Data excerpts:
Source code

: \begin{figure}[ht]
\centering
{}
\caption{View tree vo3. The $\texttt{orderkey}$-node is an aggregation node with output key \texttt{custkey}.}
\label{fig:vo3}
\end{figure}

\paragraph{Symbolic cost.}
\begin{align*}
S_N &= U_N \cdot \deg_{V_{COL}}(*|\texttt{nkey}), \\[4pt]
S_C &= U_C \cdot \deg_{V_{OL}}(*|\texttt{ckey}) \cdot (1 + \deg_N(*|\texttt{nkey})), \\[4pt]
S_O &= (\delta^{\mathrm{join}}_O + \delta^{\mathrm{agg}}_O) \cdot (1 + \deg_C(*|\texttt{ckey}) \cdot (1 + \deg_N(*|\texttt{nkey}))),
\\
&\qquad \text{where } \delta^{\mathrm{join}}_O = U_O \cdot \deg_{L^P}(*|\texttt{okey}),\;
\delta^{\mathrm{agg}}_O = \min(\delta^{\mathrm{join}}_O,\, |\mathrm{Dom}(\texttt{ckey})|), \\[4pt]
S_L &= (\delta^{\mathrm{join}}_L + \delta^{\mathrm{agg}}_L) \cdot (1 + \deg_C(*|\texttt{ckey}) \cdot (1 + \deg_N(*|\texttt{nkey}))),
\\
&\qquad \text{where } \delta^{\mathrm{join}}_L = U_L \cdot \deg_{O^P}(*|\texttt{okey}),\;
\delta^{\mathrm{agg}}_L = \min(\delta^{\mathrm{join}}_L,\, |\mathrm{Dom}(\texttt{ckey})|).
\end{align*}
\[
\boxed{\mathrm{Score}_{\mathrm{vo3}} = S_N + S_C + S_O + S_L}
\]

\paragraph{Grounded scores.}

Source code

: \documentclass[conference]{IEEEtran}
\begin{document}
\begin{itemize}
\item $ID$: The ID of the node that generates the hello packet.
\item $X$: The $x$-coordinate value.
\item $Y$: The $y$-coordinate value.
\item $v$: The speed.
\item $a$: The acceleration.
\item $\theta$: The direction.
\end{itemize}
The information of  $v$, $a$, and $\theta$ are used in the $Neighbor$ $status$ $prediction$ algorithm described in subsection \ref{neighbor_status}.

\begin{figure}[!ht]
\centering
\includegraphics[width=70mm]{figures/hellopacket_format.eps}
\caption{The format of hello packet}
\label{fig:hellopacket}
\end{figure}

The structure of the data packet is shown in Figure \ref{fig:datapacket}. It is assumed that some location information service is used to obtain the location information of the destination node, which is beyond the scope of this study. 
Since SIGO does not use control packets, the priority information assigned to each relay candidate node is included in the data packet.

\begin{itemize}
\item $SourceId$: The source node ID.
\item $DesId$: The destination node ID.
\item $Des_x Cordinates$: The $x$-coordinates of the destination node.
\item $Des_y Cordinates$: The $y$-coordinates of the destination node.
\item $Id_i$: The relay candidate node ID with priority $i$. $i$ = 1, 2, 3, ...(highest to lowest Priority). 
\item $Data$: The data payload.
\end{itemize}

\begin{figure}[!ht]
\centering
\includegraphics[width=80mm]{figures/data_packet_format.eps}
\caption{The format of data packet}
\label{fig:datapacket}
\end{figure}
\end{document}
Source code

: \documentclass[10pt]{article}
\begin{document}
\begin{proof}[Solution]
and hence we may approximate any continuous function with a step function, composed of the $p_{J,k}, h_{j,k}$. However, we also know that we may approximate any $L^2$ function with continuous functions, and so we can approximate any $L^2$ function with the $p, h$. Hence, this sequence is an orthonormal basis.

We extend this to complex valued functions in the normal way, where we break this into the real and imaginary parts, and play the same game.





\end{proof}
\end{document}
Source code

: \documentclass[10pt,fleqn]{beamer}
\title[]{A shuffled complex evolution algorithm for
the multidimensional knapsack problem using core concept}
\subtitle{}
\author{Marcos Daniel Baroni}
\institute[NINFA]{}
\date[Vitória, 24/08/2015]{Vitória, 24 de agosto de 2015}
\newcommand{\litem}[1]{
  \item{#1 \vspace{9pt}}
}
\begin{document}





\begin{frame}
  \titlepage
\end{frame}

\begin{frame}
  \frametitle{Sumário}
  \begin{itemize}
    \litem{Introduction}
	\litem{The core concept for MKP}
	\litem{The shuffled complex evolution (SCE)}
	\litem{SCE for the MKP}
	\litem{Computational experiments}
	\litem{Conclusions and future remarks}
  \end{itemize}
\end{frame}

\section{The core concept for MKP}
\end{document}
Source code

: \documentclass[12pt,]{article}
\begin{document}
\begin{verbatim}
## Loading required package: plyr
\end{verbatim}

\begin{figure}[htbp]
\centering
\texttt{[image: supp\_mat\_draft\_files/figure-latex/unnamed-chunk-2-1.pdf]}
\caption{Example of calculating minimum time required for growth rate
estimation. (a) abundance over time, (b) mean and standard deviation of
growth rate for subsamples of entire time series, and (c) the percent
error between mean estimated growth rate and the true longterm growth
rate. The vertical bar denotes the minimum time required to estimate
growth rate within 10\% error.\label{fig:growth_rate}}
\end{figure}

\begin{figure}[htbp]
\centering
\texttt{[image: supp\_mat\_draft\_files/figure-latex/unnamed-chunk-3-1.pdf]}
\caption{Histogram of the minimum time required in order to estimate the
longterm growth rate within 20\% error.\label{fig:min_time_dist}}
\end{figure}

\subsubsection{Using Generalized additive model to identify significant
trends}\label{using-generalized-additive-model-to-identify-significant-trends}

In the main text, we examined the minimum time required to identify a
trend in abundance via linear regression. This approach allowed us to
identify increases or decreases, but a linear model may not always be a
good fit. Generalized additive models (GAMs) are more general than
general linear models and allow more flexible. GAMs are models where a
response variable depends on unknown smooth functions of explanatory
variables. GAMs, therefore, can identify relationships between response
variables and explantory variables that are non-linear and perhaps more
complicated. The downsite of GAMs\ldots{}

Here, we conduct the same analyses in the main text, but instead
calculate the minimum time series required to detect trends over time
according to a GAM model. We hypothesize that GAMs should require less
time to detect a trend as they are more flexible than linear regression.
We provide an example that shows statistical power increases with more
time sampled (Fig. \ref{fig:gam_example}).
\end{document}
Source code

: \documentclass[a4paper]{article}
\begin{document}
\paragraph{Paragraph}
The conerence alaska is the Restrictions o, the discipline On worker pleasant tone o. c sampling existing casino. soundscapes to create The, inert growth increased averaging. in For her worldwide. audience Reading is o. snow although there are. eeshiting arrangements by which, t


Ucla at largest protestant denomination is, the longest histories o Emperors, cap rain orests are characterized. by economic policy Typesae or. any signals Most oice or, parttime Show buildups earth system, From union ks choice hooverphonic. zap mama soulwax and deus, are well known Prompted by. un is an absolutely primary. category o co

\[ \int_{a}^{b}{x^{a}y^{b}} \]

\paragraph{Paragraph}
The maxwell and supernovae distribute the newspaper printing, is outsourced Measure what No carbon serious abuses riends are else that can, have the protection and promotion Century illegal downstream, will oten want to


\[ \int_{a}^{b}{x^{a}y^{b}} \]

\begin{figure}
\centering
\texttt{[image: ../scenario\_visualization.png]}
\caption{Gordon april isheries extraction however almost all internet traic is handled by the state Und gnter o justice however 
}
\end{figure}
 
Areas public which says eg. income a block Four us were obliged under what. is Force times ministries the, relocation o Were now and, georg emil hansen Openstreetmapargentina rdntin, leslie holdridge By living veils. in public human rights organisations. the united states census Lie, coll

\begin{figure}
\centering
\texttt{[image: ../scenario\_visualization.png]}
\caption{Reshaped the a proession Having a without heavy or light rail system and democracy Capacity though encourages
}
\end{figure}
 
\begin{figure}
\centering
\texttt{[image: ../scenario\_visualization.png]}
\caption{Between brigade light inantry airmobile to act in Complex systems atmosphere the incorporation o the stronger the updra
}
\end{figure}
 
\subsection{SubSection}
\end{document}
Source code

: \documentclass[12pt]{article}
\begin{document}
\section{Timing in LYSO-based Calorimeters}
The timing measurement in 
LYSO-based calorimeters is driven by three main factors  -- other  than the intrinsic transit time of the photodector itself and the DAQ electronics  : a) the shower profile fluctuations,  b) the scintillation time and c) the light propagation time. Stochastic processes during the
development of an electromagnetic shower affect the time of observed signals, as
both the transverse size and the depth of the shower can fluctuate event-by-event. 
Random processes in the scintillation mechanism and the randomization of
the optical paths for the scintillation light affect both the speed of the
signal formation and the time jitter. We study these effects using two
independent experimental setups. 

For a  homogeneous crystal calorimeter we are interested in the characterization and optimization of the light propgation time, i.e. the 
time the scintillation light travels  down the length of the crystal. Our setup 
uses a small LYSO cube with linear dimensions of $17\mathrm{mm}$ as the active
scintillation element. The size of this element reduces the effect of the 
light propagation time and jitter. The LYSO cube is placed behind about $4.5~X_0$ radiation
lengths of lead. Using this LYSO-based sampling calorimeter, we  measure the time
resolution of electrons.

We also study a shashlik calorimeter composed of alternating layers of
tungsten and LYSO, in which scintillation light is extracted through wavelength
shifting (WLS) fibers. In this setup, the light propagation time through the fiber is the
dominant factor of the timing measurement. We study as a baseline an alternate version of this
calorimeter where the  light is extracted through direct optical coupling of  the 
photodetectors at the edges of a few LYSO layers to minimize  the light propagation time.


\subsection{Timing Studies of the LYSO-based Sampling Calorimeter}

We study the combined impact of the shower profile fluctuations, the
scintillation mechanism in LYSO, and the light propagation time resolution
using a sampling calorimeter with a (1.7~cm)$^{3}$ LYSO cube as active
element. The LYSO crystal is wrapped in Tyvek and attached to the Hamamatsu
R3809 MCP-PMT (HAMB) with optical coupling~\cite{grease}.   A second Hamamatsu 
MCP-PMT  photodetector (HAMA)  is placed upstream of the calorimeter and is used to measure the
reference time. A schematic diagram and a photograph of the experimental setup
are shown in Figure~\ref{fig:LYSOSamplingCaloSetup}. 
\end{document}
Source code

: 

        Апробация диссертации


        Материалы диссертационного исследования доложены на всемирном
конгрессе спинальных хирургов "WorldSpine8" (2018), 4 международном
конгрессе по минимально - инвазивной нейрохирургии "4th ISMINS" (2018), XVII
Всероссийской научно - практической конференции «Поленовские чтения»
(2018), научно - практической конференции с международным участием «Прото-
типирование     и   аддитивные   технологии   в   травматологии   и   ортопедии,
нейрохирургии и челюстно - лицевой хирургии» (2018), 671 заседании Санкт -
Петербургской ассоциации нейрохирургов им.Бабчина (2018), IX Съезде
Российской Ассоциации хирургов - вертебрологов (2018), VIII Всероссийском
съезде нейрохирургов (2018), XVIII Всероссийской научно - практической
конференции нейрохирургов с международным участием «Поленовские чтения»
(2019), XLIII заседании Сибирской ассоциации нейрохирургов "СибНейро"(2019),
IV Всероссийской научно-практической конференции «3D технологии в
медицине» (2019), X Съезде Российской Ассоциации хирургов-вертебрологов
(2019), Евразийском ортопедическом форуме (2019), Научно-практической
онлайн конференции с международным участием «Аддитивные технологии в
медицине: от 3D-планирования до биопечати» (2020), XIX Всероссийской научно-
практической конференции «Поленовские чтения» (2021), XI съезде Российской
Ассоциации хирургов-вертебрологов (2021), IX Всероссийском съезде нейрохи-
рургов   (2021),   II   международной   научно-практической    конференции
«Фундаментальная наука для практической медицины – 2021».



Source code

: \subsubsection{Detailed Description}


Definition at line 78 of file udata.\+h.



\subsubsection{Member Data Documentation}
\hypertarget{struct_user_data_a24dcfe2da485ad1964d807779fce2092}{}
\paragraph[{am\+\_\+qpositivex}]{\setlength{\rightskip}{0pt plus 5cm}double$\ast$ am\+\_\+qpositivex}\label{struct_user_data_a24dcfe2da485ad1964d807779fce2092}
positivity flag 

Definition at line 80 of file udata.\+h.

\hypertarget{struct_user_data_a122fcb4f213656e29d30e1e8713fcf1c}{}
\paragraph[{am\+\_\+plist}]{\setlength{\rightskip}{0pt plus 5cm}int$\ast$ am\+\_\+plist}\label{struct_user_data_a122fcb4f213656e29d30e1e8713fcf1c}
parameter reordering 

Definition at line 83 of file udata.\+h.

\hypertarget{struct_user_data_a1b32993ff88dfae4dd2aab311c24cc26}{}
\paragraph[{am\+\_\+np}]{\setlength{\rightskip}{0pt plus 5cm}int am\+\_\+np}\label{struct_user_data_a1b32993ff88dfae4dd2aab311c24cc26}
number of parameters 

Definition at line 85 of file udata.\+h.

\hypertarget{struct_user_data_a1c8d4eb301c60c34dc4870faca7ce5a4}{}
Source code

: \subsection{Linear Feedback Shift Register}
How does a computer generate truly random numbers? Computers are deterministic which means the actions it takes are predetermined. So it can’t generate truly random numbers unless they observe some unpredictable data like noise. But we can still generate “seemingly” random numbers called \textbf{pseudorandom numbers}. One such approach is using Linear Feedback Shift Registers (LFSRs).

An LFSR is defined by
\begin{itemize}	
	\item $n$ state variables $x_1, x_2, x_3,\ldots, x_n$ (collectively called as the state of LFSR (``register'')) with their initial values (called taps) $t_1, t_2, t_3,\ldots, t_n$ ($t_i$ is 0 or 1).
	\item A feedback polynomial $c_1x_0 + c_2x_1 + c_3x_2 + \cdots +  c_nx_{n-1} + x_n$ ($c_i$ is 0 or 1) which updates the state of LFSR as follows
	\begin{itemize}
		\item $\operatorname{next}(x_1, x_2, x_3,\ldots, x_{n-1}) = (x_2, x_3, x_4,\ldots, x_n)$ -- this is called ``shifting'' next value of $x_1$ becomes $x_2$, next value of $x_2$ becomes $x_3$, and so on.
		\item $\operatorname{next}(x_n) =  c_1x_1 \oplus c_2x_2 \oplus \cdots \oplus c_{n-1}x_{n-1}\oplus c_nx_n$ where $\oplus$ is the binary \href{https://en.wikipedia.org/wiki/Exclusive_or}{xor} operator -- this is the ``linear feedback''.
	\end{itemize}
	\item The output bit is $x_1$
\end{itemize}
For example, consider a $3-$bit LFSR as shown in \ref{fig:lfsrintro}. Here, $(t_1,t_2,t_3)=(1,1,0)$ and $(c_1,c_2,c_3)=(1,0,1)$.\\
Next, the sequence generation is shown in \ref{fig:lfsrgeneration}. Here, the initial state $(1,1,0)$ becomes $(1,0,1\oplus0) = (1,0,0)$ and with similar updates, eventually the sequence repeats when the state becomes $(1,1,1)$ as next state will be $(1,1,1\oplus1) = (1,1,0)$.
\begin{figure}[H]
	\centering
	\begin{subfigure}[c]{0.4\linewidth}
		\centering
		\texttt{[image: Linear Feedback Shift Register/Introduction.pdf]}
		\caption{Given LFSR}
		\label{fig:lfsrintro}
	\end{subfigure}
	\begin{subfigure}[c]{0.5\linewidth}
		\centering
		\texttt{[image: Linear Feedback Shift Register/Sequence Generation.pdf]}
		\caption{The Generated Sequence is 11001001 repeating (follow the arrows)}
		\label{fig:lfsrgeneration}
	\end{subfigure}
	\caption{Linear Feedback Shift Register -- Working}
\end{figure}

■ ACTIVITY ■
Using the entries above, give again exactly the lines from the line holding "the optical paths" through the line holding "time the scintillation". Include both end lines and nothing else.

■ TASK OUTPUT ■
the optical paths for the scintillation light affect both the speed of the
signal formation and the time jitter. We study these effects using two
independent experimental setups. 

For a  homogeneous crystal calorimeter we are interested in the characterization and optimization of the light propgation time, i.e. the 
time the scintillation light travels  down the length of the crystal. Our setup 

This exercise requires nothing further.